When the string "google" appears in a line of the records, show the whole line.

START EXTRACTED INFORMATION

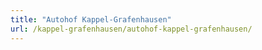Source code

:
 ```yaml
---
title: "Autohof Kappel-Grafenhausen"
url: /kappel-grafenhausen/autohof-kappel-grafenhausen/
---
```

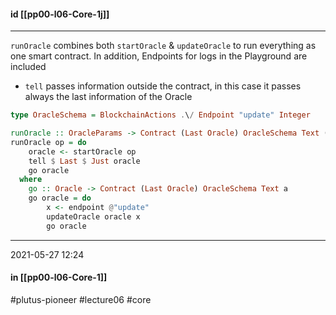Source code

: #### id [[pp00-l06-Core-1j]]
---

`runOracle` combines both `startOracle` & `updateOracle` to run everything as one smart contract. In addition, Endpoints for logs in the Playground are included
-   `tell` passes information outside the contract, in this case it passes always the last information of the Oracle

```haskell
type OracleSchema = BlockchainActions .\/ Endpoint "update" Integer

runOracle :: OracleParams -> Contract (Last Oracle) OracleSchema Text ()
runOracle op = do
    oracle <- startOracle op
    tell $ Last $ Just oracle
    go oracle
  where
    go :: Oracle -> Contract (Last Oracle) OracleSchema Text a
    go oracle = do
        x <- endpoint @"update"
        updateOracle oracle x
        go oracle
```

---
2021-05-27 12:24
#### in [[pp00-l06-Core-1]]
#plutus-pioneer #lecture06 #core 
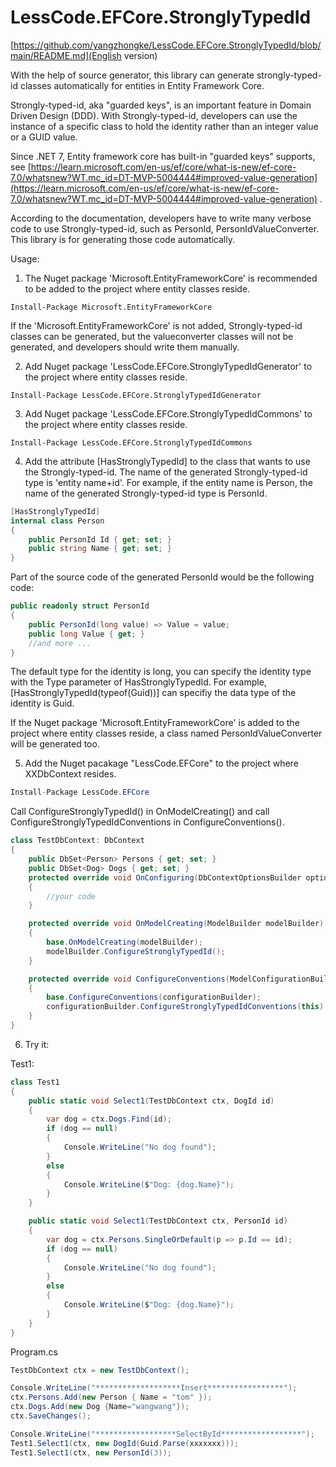 # LessCode.EFCore.StronglyTypedId
[https://github.com/yangzhongke/LessCode.EFCore.StronglyTypedId/blob/main/README.md](English version)

With the help of source generator, this library can generate strongly-typed-id classes automatically for entities in Entity Framework Core. 

Strongly-typed-id, aka "guarded keys", is an important feature in Domain Driven Design (DDD). With Strongly-typed-id, developers can use the instance of a specific class to hold the identity rather than an integer value or a GUID value.

Since .NET 7, Entity framework core has built-in "guarded keys" supports, see [https://learn.microsoft.com/en-us/ef/core/what-is-new/ef-core-7.0/whatsnew?WT.mc_id=DT-MVP-5004444#improved-value-generation](https://learn.microsoft.com/en-us/ef/core/what-is-new/ef-core-7.0/whatsnew?WT.mc_id=DT-MVP-5004444#improved-value-generation) .

According to the documentation, developers have to write many verbose code to use Strongly-typed-id, such as PersonId, PersonIdValueConverter. This library is for generating those code automatically.

Usage:

1. The Nuget package 'Microsoft.EntityFrameworkCore' is recommended to be added to the project where entity classes reside. 

```
Install-Package Microsoft.EntityFrameworkCore
```

If the 'Microsoft.EntityFrameworkCore' is not added, Strongly-typed-id classes can be generated, but the valueconverter classes will not be generated, and developers should write them manually.

2. Add Nuget package 'LessCode.EFCore.StronglyTypedIdGenerator' to the project where entity classes reside.

```
Install-Package LessCode.EFCore.StronglyTypedIdGenerator
```

3. Add Nuget package 'LessCode.EFCore.StronglyTypedIdCommons'  to the project where entity classes reside.

```
Install-Package LessCode.EFCore.StronglyTypedIdCommons
```

4. Add the attribute [HasStronglyTypedId] to the class that wants to use the Strongly-typed-id. The name of the generated Strongly-typed-id type is 'entity name+id'. For example, if the entity name is Person, the name of the generated Strongly-typed-id type is PersonId.

```csharp
[HasStronglyTypedId]
internal class Person
{
	public PersonId Id { get; set; }
	public string Name { get; set; }
}
```
Part of the source code of the generated PersonId would be the following code:

```csharp
public readonly struct PersonId
{
	public PersonId(long value) => Value = value;
	public long Value { get; }
	//and more ...
}
```

The default type for the identity is long, you can specify the identity type with the Type parameter of HasStronglyTypedId. For example, [HasStronglyTypedId(typeof(Guid))] can specifiy the data type of the identity is Guid.

If the Nuget package 'Microsoft.EntityFrameworkCore' is added to the project where entity classes reside, a class named PersonIdValueConverter will be generated too.

5. Add the Nuget pacakage "LessCode.EFCore" to the project where XXDbContext resides.

```csharp
Install-Package LessCode.EFCore
```

Call ConfigureStronglyTypedId() in OnModelCreating() and call ConfigureStronglyTypedIdConventions in ConfigureConventions().

```csharp
class TestDbContext: DbContext
{
    public DbSet<Person> Persons { get; set; }
    public DbSet<Dog> Dogs { get; set; }
    protected override void OnConfiguring(DbContextOptionsBuilder optionsBuilder)
    {
        //your code
    }

    protected override void OnModelCreating(ModelBuilder modelBuilder)
    {
        base.OnModelCreating(modelBuilder);
        modelBuilder.ConfigureStronglyTypedId();
    }

    protected override void ConfigureConventions(ModelConfigurationBuilder configurationBuilder)
    {
        base.ConfigureConventions(configurationBuilder);
        configurationBuilder.ConfigureStronglyTypedIdConventions(this);
    }
}
```

6. Try it:

Test1:

```csharp
class Test1
{
    public static void Select1(TestDbContext ctx, DogId id)
    {
        var dog = ctx.Dogs.Find(id);
        if (dog == null)
        {
            Console.WriteLine("No dog found");
        }
        else
        {
            Console.WriteLine($"Dog: {dog.Name}");
        }
    }

    public static void Select1(TestDbContext ctx, PersonId id)
    {
        var dog = ctx.Persons.SingleOrDefault(p => p.Id == id);
        if (dog == null)
        {
            Console.WriteLine("No dog found");
        }
        else
        {
            Console.WriteLine($"Dog: {dog.Name}");
        }
    }
}
```

Program.cs

```csharp
TestDbContext ctx = new TestDbContext();

Console.WriteLine("*******************Insert*****************");
ctx.Persons.Add(new Person { Name = "tom" });
ctx.Dogs.Add(new Dog {Name="wangwang"});
ctx.SaveChanges();

Console.WriteLine("******************SelectById******************");
Test1.Select1(ctx, new DogId(Guid.Parse(xxxxxxx)));
Test1.Select1(ctx, new PersonId(3));
```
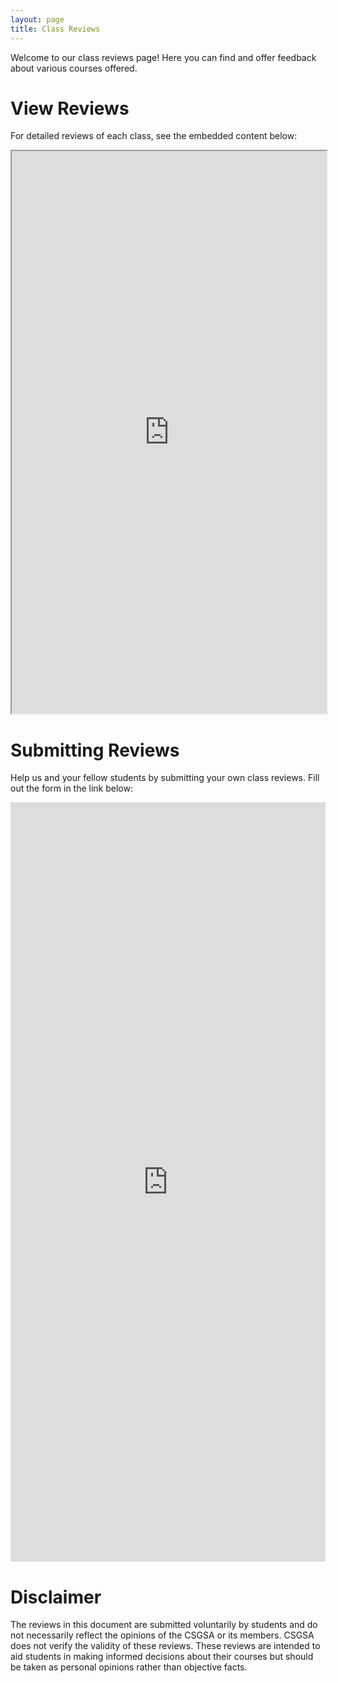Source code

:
 ```yaml
---
layout: page
title: Class Reviews
---
```


Welcome to our class reviews page! Here you can find and offer feedback about various courses offered.




# View Reviews
For detailed reviews of each class, see the embedded content below:


<iframe src="https://docs.google.com/spreadsheets/d/1PyjKkDYXCs4Xd_2zIYzvlLcZpyb9b24kSZ2VbkYyRQg/edit?usp=sharing" style="width: 100%; height: 900px"></iframe>



# Submitting Reviews 
Help us and your fellow students by submitting your own class reviews. Fill out the form in the link below:
<iframe src="https://docs.google.com/forms/d/e/1FAIpQLScNht_1cM8y8_LWuQWO8PsiZknty51AZBGnPIMltNltXWUo0A/viewform?embedded=true" width= "100%" height="1215" frameborder="0" marginheight="0" marginwidth="0">Loading…</iframe>

# Disclaimer
The reviews in this document are submitted voluntarily by students and do not necessarily reflect the opinions of the CSGSA or its members. CSGSA does not verify the validity of these reviews. These reviews are intended to aid students in making informed decisions about their courses but should be taken as personal opinions rather than objective facts.
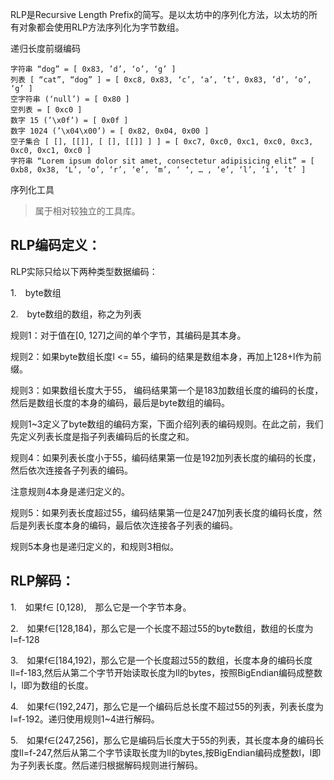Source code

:RLP是Recursive Length Prefix的简写。是以太坊中的序列化方法，以太坊的所有对象都会使用RLP方法序列化为字节数组。

递归长度前缀编码

```
字符串 “dog” = [ 0x83, ’d’, ‘o’, ‘g’ ]
列表 [ “cat”, “dog” ] = [ 0xc8, 0x83, ‘c’, ‘a’, ’t’, 0x83, ’d’, ‘o’, ‘g’ ]
空字符串 (‘null’) = [ 0x80 ]
空列表 = [ 0xc0 ]
数字 15 (’\x0f’) = [ 0x0f ]
数字 1024 (’\x04\x00’) = [ 0x82, 0x04, 0x00 ]
空子集合 [ [], [[]], [ [], [[]] ] ] = [ 0xc7, 0xc0, 0xc1, 0xc0, 0xc3, 0xc0, 0xc1, 0xc0 ]
字符串 “Lorem ipsum dolor sit amet, consectetur adipisicing elit” = [ 0xb8, 0x38, ‘L’, ‘o’, ‘r’, ‘e’, ’m’, ‘ ‘, … , ‘e’, ‘l’, ‘i’, ’t’ ]
```

序列化工具

> 属于相对较独立的工具库。

## RLP编码定义：

RLP实际只给以下两种类型数据编码：

1.　byte数组

2.　byte数组的数组，称之为列表

规则1：对于值在\[0, 127\]之间的单个字节，其编码是其本身。

规则2：如果byte数组长度l &lt;= 55，编码的结果是数组本身，再加上128+l作为前缀。

规则3：如果数组长度大于55， 编码结果第一个是183加数组长度的编码的长度，然后是数组长度的本身的编码，最后是byte数组的编码。

规则1~3定义了byte数组的编码方案，下面介绍列表的编码规则。在此之前，我们先定义列表长度是指子列表编码后的长度之和。

规则4：如果列表长度小于55，编码结果第一位是192加列表长度的编码的长度，然后依次连接各子列表的编码。

注意规则4本身是递归定义的。

规则5：如果列表长度超过55，编码结果第一位是247加列表长度的编码长度，然后是列表长度本身的编码，最后依次连接各子列表的编码。

规则5本身也是递归定义的，和规则3相似。

## RLP解码：

1.　如果f∈ \[0,128\),　那么它是一个字节本身。

2.　如果f∈\[128,184\)，那么它是一个长度不超过55的byte数组，数组的长度为 l=f-128

3.　如果f∈\[184,192\)，那么它是一个长度超过55的数组，长度本身的编码长度ll=f-183,然后从第二个字节开始读取长度为ll的bytes，按照BigEndian编码成整数l，l即为数组的长度。

4.　如果f∈\(192,247\]，那么它是一个编码后总长度不超过55的列表，列表长度为l=f-192。递归使用规则1~4进行解码。

5.　如果f∈\(247,256\]，那么它是编码后长度大于55的列表，其长度本身的编码长度ll=f-247,然后从第二个字节读取长度为ll的bytes,按BigEndian编码成整数l，l即为子列表长度。然后递归根据解码规则进行解码。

END EXTRACTED INFORMATION

→ **YOUR SOLUTION**:
<iframe src="https://docs.google.com/spreadsheets/d/1PyjKkDYXCs4Xd_2zIYzvlLcZpyb9b24kSZ2VbkYyRQg/edit?usp=sharing" style="width: 100%; height: 900px"></iframe>
<iframe src="https://docs.google.com/forms/d/e/1FAIpQLScNht_1cM8y8_LWuQWO8PsiZknty51AZBGnPIMltNltXWUo0A/viewform?embedded=true" width= "100%" height="1215" frameborder="0" marginheight="0" marginwidth="0">Loading…</iframe>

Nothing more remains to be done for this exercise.